第9話

「あれ~?梨添さんじゃん~。梨添さんでも模擬面接とか指導してくれんの?」


桐生きりゅう君てめちゃくちゃ私を下に見てるよね。」


「んなことないって~。ただ雑用と夜のエキスパートかなって思ってただけでさー!」


「クソガキ。」


「舘松さ~ん!梨添さんが生徒に暴言吐いてまー」


「しーしー!ウソウソ冗談だって!!」



私はこんな恰好をしているせいか、生徒からはからかわれることが多い。


でもこんなやり取りもけっこう悪くない。
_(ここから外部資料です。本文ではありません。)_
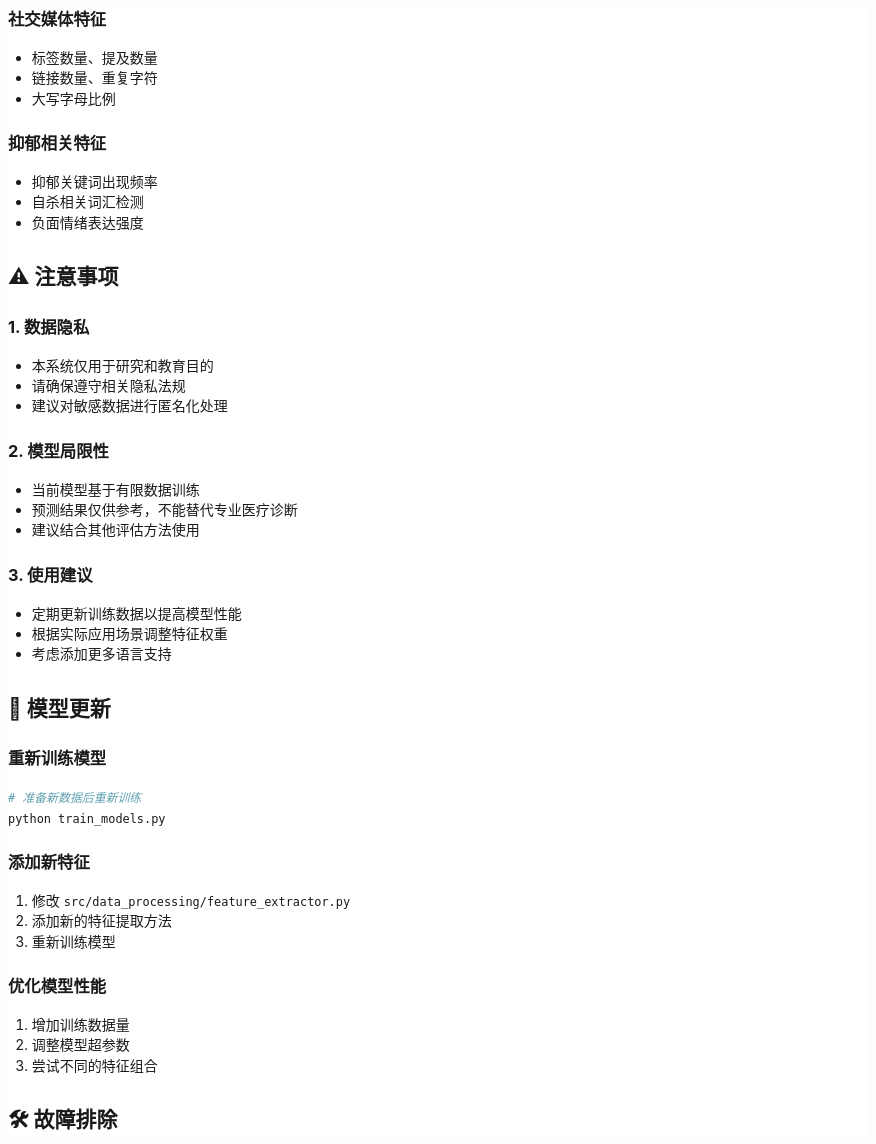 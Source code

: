 ### 社交媒体特征
- 标签数量、提及数量
- 链接数量、重复字符
- 大写字母比例

### 抑郁相关特征
- 抑郁关键词出现频率
- 自杀相关词汇检测
- 负面情绪表达强度

## ⚠️ 注意事项

### 1. 数据隐私
- 本系统仅用于研究和教育目的
- 请确保遵守相关隐私法规
- 建议对敏感数据进行匿名化处理

### 2. 模型局限性
- 当前模型基于有限数据训练
- 预测结果仅供参考，不能替代专业医疗诊断
- 建议结合其他评估方法使用

### 3. 使用建议
- 定期更新训练数据以提高模型性能
- 根据实际应用场景调整特征权重
- 考虑添加更多语言支持

## 🔄 模型更新

### 重新训练模型
```bash
# 准备新数据后重新训练
python train_models.py
```

### 添加新特征
1. 修改 `src/data_processing/feature_extractor.py`
2. 添加新的特征提取方法
3. 重新训练模型

### 优化模型性能
1. 增加训练数据量
2. 调整模型超参数
3. 尝试不同的特征组合

## 🛠️ 故障排除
若いエナジーに充てられるのは肌にツヤが出るというものだ。




3年生の桐生君とやり合っている間にも、キャリアセンター内の視線が一斉に入り口に集まる。


不死原君が、入ってきたのだ。


どのクソガキとも違う彼は、同級生だけでなく職員の目も奪っていく。


纏う雰囲気が落ち着いているし、何より美しいし。


今だって真っ先に26歳正職員の金本かなもとさんが彼に話しかけにいった。


谷間のチラ見せと肉を揺らす能力を発動している金本さん。いつも手札を存分に並べる姿が眩しすぎる。絶賛彼氏募集中らしい。



「…金本さんて可愛いけどガッツいてるよな~。」


「女なんて皆そんなもんでしょ。外に出た時点でミスコンに強制参加させられてるらしいから。」


「でも舘松さんと梨添さんはなんか違うよね~。」


「……」


「梨添さんなんて金本さんにも負けない派手な恰好してるのに、ね。」



それどういう意味?と聞き返すのはやめた。


それよりも今はこのクソガキの模擬面接だ。


就活は人生で初めて挫折を知る機会といってもいい。挫折を沢山経験できるよう、適当でふわっとした模擬面接を伝授してやろうじゃないの。